Every record gets copied exactly, and no picture goes with it.

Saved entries

• • • • • • •

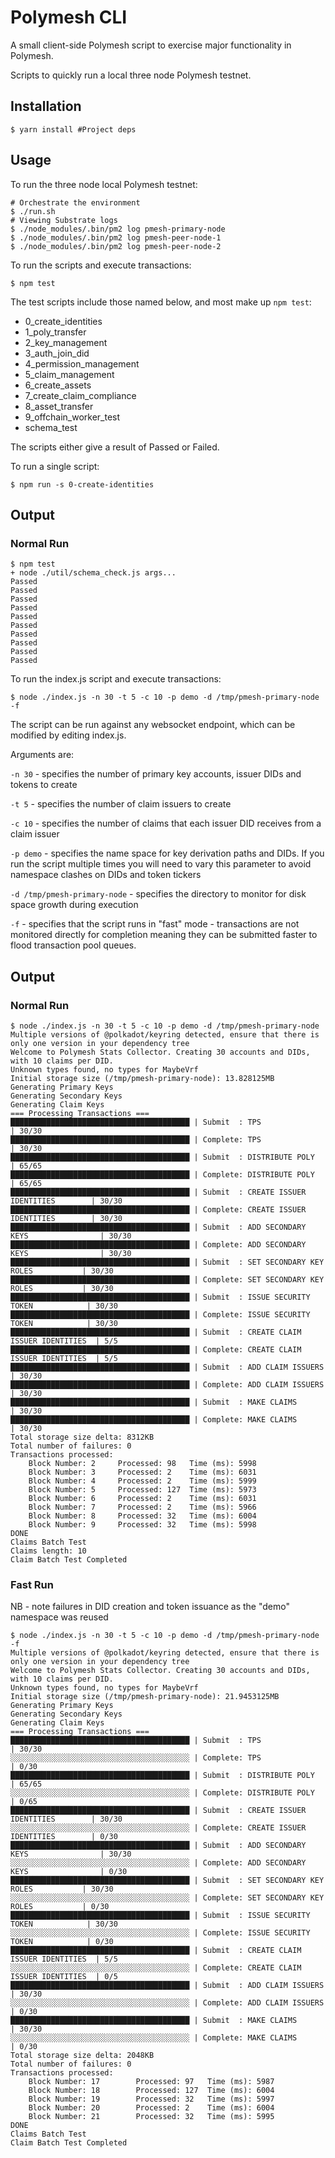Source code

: # Polymesh CLI

A small client-side Polymesh script to exercise major functionality in Polymesh.

Scripts to quickly run a local three node Polymesh testnet.

## Installation

```shell
$ yarn install #Project deps
```

## Usage

To run the three node local Polymesh testnet:

```shell
# Orchestrate the environment
$ ./run.sh
# Viewing Substrate logs
$ ./node_modules/.bin/pm2 log pmesh-primary-node
$ ./node_modules/.bin/pm2 log pmesh-peer-node-1
$ ./node_modules/.bin/pm2 log pmesh-peer-node-2
```

To run the scripts and execute transactions:

```shell
$ npm test
```


The test scripts include those named below, and most make up `npm test`:


 - 0_create_identities
 - 1_poly_transfer
 - 2_key_management
 - 3_auth_join_did
 - 4_permission_management
 - 5_claim_management
 - 6_create_assets
 - 7_create_claim_compliance
 - 8_asset_transfer
 - 9_offchain_worker_test
 - schema_test

 The scripts either give a result of Passed or Failed.

 To run a single script:
 ```shell
$ npm run -s 0-create-identities
```

## Output

### Normal Run

```
$ npm test
+ node ./util/schema_check.js args...
Passed
Passed
Passed
Passed
Passed
Passed
Passed
Passed
Passed
Passed

```

To run the index.js script and execute transactions:

```shell
$ node ./index.js -n 30 -t 5 -c 10 -p demo -d /tmp/pmesh-primary-node -f
```

The script can be run against any websocket endpoint, which can be modified by editing index.js.

Arguments are:

`-n 30` - specifies the number of primary key accounts, issuer DIDs and tokens to create

`-t 5` - specifies the number of claim issuers to create

`-c 10` - specifies the number of claims that each issuer DID receives from a claim issuer

`-p demo` - specifies the name space for key derivation paths and DIDs. If you run the script multiple times you will need to vary this parameter to avoid namespace clashes on DIDs and token tickers

`-d /tmp/pmesh-primary-node` - specifies the directory to monitor for disk space growth during execution

`-f` - specifies that the script runs in "fast" mode - transactions are not monitored directly for completion meaning they can be submitted faster to flood transaction pool queues.

## Output

### Normal Run

```
$ node ./index.js -n 30 -t 5 -c 10 -p demo -d /tmp/pmesh-primary-node
Multiple versions of @polkadot/keyring detected, ensure that there is only one version in your dependency tree
Welcome to Polymesh Stats Collector. Creating 30 accounts and DIDs, with 10 claims per DID.
Unknown types found, no types for MaybeVrf
Initial storage size (/tmp/pmesh-primary-node): 13.828125MB
Generating Primary Keys
Generating Secondary Keys
Generating Claim Keys
=== Processing Transactions ===
████████████████████████████████████████ | Submit  : TPS                             | 30/30
████████████████████████████████████████ | Complete: TPS                             | 30/30
████████████████████████████████████████ | Submit  : DISTRIBUTE POLY                 | 65/65
████████████████████████████████████████ | Complete: DISTRIBUTE POLY                 | 65/65
████████████████████████████████████████ | Submit  : CREATE ISSUER IDENTITIES        | 30/30
████████████████████████████████████████ | Complete: CREATE ISSUER IDENTITIES        | 30/30
████████████████████████████████████████ | Submit  : ADD SECONDARY KEYS                | 30/30
████████████████████████████████████████ | Complete: ADD SECONDARY KEYS                | 30/30
████████████████████████████████████████ | Submit  : SET SECONDARY KEY ROLES           | 30/30
████████████████████████████████████████ | Complete: SET SECONDARY KEY ROLES           | 30/30
████████████████████████████████████████ | Submit  : ISSUE SECURITY TOKEN            | 30/30
████████████████████████████████████████ | Complete: ISSUE SECURITY TOKEN            | 30/30
████████████████████████████████████████ | Submit  : CREATE CLAIM ISSUER IDENTITIES  | 5/5
████████████████████████████████████████ | Complete: CREATE CLAIM ISSUER IDENTITIES  | 5/5
████████████████████████████████████████ | Submit  : ADD CLAIM ISSUERS               | 30/30
████████████████████████████████████████ | Complete: ADD CLAIM ISSUERS               | 30/30
████████████████████████████████████████ | Submit  : MAKE CLAIMS                     | 30/30
████████████████████████████████████████ | Complete: MAKE CLAIMS                     | 30/30
Total storage size delta: 8312KB
Total number of failures: 0
Transactions processed:
	Block Number: 2		Processed: 98	Time (ms): 5998
	Block Number: 3		Processed: 2	Time (ms): 6031
	Block Number: 4		Processed: 2	Time (ms): 5999
	Block Number: 5		Processed: 127	Time (ms): 5973
	Block Number: 6		Processed: 2	Time (ms): 6031
	Block Number: 7		Processed: 2	Time (ms): 5966
	Block Number: 8		Processed: 32	Time (ms): 6004
	Block Number: 9		Processed: 32	Time (ms): 5998
DONE
Claims Batch Test
Claims length: 10
Claim Batch Test Completed
```

### Fast Run

NB - note failures in DID creation and token issuance as the "demo" namespace was reused

```
$ node ./index.js -n 30 -t 5 -c 10 -p demo -d /tmp/pmesh-primary-node -f
Multiple versions of @polkadot/keyring detected, ensure that there is only one version in your dependency tree
Welcome to Polymesh Stats Collector. Creating 30 accounts and DIDs, with 10 claims per DID.
Unknown types found, no types for MaybeVrf
Initial storage size (/tmp/pmesh-primary-node): 21.9453125MB
Generating Primary Keys
Generating Secondary Keys
Generating Claim Keys
=== Processing Transactions ===
████████████████████████████████████████ | Submit  : TPS                             | 30/30
░░░░░░░░░░░░░░░░░░░░░░░░░░░░░░░░░░░░░░░░ | Complete: TPS                             | 0/30
████████████████████████████████████████ | Submit  : DISTRIBUTE POLY                 | 65/65
░░░░░░░░░░░░░░░░░░░░░░░░░░░░░░░░░░░░░░░░ | Complete: DISTRIBUTE POLY                 | 0/65
████████████████████████████████████████ | Submit  : CREATE ISSUER IDENTITIES        | 30/30
░░░░░░░░░░░░░░░░░░░░░░░░░░░░░░░░░░░░░░░░ | Complete: CREATE ISSUER IDENTITIES        | 0/30
████████████████████████████████████████ | Submit  : ADD SECONDARY KEYS                | 30/30
░░░░░░░░░░░░░░░░░░░░░░░░░░░░░░░░░░░░░░░░ | Complete: ADD SECONDARY KEYS                | 0/30
████████████████████████████████████████ | Submit  : SET SECONDARY KEY ROLES           | 30/30
░░░░░░░░░░░░░░░░░░░░░░░░░░░░░░░░░░░░░░░░ | Complete: SET SECONDARY KEY ROLES           | 0/30
████████████████████████████████████████ | Submit  : ISSUE SECURITY TOKEN            | 30/30
░░░░░░░░░░░░░░░░░░░░░░░░░░░░░░░░░░░░░░░░ | Complete: ISSUE SECURITY TOKEN            | 0/30
████████████████████████████████████████ | Submit  : CREATE CLAIM ISSUER IDENTITIES  | 5/5
░░░░░░░░░░░░░░░░░░░░░░░░░░░░░░░░░░░░░░░░ | Complete: CREATE CLAIM ISSUER IDENTITIES  | 0/5
████████████████████████████████████████ | Submit  : ADD CLAIM ISSUERS               | 30/30
░░░░░░░░░░░░░░░░░░░░░░░░░░░░░░░░░░░░░░░░ | Complete: ADD CLAIM ISSUERS               | 0/30
████████████████████████████████████████ | Submit  : MAKE CLAIMS                     | 30/30
░░░░░░░░░░░░░░░░░░░░░░░░░░░░░░░░░░░░░░░░ | Complete: MAKE CLAIMS                     | 0/30
Total storage size delta: 2048KB
Total number of failures: 0
Transactions processed:
	Block Number: 17		Processed: 97	Time (ms): 5987
	Block Number: 18		Processed: 127	Time (ms): 6004
	Block Number: 19		Processed: 32	Time (ms): 5997
	Block Number: 20		Processed: 2	Time (ms): 6004
	Block Number: 21		Processed: 32	Time (ms): 5995
DONE
Claims Batch Test
Claim Batch Test Completed
```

• • • • • • •

*TASK ANSWER:*
Source code

: # Polymesh CLI

A small client-side Polymesh script to exercise major functionality in Polymesh.

Scripts to quickly run a local three node Polymesh testnet.

## Installation

```shell
$ yarn install #Project deps
```

## Usage

To run the three node local Polymesh testnet:

```shell
# Orchestrate the environment
$ ./run.sh
# Viewing Substrate logs
$ ./node_modules/.bin/pm2 log pmesh-primary-node
$ ./node_modules/.bin/pm2 log pmesh-peer-node-1
$ ./node_modules/.bin/pm2 log pmesh-peer-node-2
```

To run the scripts and execute transactions:

```shell
$ npm test
```


The test scripts include those named below, and most make up `npm test`:


 - 0_create_identities
 - 1_poly_transfer
 - 2_key_management
 - 3_auth_join_did
 - 4_permission_management
 - 5_claim_management
 - 6_create_assets
 - 7_create_claim_compliance
 - 8_asset_transfer
 - 9_offchain_worker_test
 - schema_test

 The scripts either give a result of Passed or Failed.

 To run a single script:
 ```shell
$ npm run -s 0-create-identities
```

## Output

### Normal Run

```
$ npm test
+ node ./util/schema_check.js args...
Passed
Passed
Passed
Passed
Passed
Passed
Passed
Passed
Passed
Passed

```

To run the index.js script and execute transactions:

```shell
$ node ./index.js -n 30 -t 5 -c 10 -p demo -d /tmp/pmesh-primary-node -f
```

The script can be run against any websocket endpoint, which can be modified by editing index.js.

Arguments are:

`-n 30` - specifies the number of primary key accounts, issuer DIDs and tokens to create

`-t 5` - specifies the number of claim issuers to create

`-c 10` - specifies the number of claims that each issuer DID receives from a claim issuer

`-p demo` - specifies the name space for key derivation paths and DIDs. If you run the script multiple times you will need to vary this parameter to avoid namespace clashes on DIDs and token tickers

`-d /tmp/pmesh-primary-node` - specifies the directory to monitor for disk space growth during execution

`-f` - specifies that the script runs in "fast" mode - transactions are not monitored directly for completion meaning they can be submitted faster to flood transaction pool queues.

## Output

### Normal Run

```
$ node ./index.js -n 30 -t 5 -c 10 -p demo -d /tmp/pmesh-primary-node
Multiple versions of @polkadot/keyring detected, ensure that there is only one version in your dependency tree
Welcome to Polymesh Stats Collector. Creating 30 accounts and DIDs, with 10 claims per DID.
Unknown types found, no types for MaybeVrf
Initial storage size (/tmp/pmesh-primary-node): 13.828125MB
Generating Primary Keys
Generating Secondary Keys
Generating Claim Keys
=== Processing Transactions ===
████████████████████████████████████████ | Submit  : TPS                             | 30/30
████████████████████████████████████████ | Complete: TPS                             | 30/30
████████████████████████████████████████ | Submit  : DISTRIBUTE POLY                 | 65/65
████████████████████████████████████████ | Complete: DISTRIBUTE POLY                 | 65/65
████████████████████████████████████████ | Submit  : CREATE ISSUER IDENTITIES        | 30/30
████████████████████████████████████████ | Complete: CREATE ISSUER IDENTITIES        | 30/30
████████████████████████████████████████ | Submit  : ADD SECONDARY KEYS                | 30/30
████████████████████████████████████████ | Complete: ADD SECONDARY KEYS                | 30/30
████████████████████████████████████████ | Submit  : SET SECONDARY KEY ROLES           | 30/30
████████████████████████████████████████ | Complete: SET SECONDARY KEY ROLES           | 30/30
████████████████████████████████████████ | Submit  : ISSUE SECURITY TOKEN            | 30/30
████████████████████████████████████████ | Complete: ISSUE SECURITY TOKEN            | 30/30
████████████████████████████████████████ | Submit  : CREATE CLAIM ISSUER IDENTITIES  | 5/5
████████████████████████████████████████ | Complete: CREATE CLAIM ISSUER IDENTITIES  | 5/5
████████████████████████████████████████ | Submit  : ADD CLAIM ISSUERS               | 30/30
████████████████████████████████████████ | Complete: ADD CLAIM ISSUERS               | 30/30
████████████████████████████████████████ | Submit  : MAKE CLAIMS                     | 30/30
████████████████████████████████████████ | Complete: MAKE CLAIMS                     | 30/30
Total storage size delta: 8312KB
Total number of failures: 0
Transactions processed:
	Block Number: 2		Processed: 98	Time (ms): 5998
	Block Number: 3		Processed: 2	Time (ms): 6031
	Block Number: 4		Processed: 2	Time (ms): 5999
	Block Number: 5		Processed: 127	Time (ms): 5973
	Block Number: 6		Processed: 2	Time (ms): 6031
	Block Number: 7		Processed: 2	Time (ms): 5966
	Block Number: 8		Processed: 32	Time (ms): 6004
	Block Number: 9		Processed: 32	Time (ms): 5998
DONE
Claims Batch Test
Claims length: 10
Claim Batch Test Completed
```

### Fast Run

NB - note failures in DID creation and token issuance as the "demo" namespace was reused

```
$ node ./index.js -n 30 -t 5 -c 10 -p demo -d /tmp/pmesh-primary-node -f
Multiple versions of @polkadot/keyring detected, ensure that there is only one version in your dependency tree
Welcome to Polymesh Stats Collector. Creating 30 accounts and DIDs, with 10 claims per DID.
Unknown types found, no types for MaybeVrf
Initial storage size (/tmp/pmesh-primary-node): 21.9453125MB
Generating Primary Keys
Generating Secondary Keys
Generating Claim Keys
=== Processing Transactions ===
████████████████████████████████████████ | Submit  : TPS                             | 30/30
░░░░░░░░░░░░░░░░░░░░░░░░░░░░░░░░░░░░░░░░ | Complete: TPS                             | 0/30
████████████████████████████████████████ | Submit  : DISTRIBUTE POLY                 | 65/65
░░░░░░░░░░░░░░░░░░░░░░░░░░░░░░░░░░░░░░░░ | Complete: DISTRIBUTE POLY                 | 0/65
████████████████████████████████████████ | Submit  : CREATE ISSUER IDENTITIES        | 30/30
░░░░░░░░░░░░░░░░░░░░░░░░░░░░░░░░░░░░░░░░ | Complete: CREATE ISSUER IDENTITIES        | 0/30
████████████████████████████████████████ | Submit  : ADD SECONDARY KEYS                | 30/30
░░░░░░░░░░░░░░░░░░░░░░░░░░░░░░░░░░░░░░░░ | Complete: ADD SECONDARY KEYS                | 0/30
████████████████████████████████████████ | Submit  : SET SECONDARY KEY ROLES           | 30/30
░░░░░░░░░░░░░░░░░░░░░░░░░░░░░░░░░░░░░░░░ | Complete: SET SECONDARY KEY ROLES           | 0/30
████████████████████████████████████████ | Submit  : ISSUE SECURITY TOKEN            | 30/30
░░░░░░░░░░░░░░░░░░░░░░░░░░░░░░░░░░░░░░░░ | Complete: ISSUE SECURITY TOKEN            | 0/30
████████████████████████████████████████ | Submit  : CREATE CLAIM ISSUER IDENTITIES  | 5/5
░░░░░░░░░░░░░░░░░░░░░░░░░░░░░░░░░░░░░░░░ | Complete: CREATE CLAIM ISSUER IDENTITIES  | 0/5
████████████████████████████████████████ | Submit  : ADD CLAIM ISSUERS               | 30/30
░░░░░░░░░░░░░░░░░░░░░░░░░░░░░░░░░░░░░░░░ | Complete: ADD CLAIM ISSUERS               | 0/30
████████████████████████████████████████ | Submit  : MAKE CLAIMS                     | 30/30
░░░░░░░░░░░░░░░░░░░░░░░░░░░░░░░░░░░░░░░░ | Complete: MAKE CLAIMS                     | 0/30
Total storage size delta: 2048KB
Total number of failures: 0
Transactions processed:
	Block Number: 17		Processed: 97	Time (ms): 5987
	Block Number: 18		Processed: 127	Time (ms): 6004
	Block Number: 19		Processed: 32	Time (ms): 5997
	Block Number: 20		Processed: 2	Time (ms): 6004
	Block Number: 21		Processed: 32	Time (ms): 5995
DONE
Claims Batch Test
Claim Batch Test Completed
```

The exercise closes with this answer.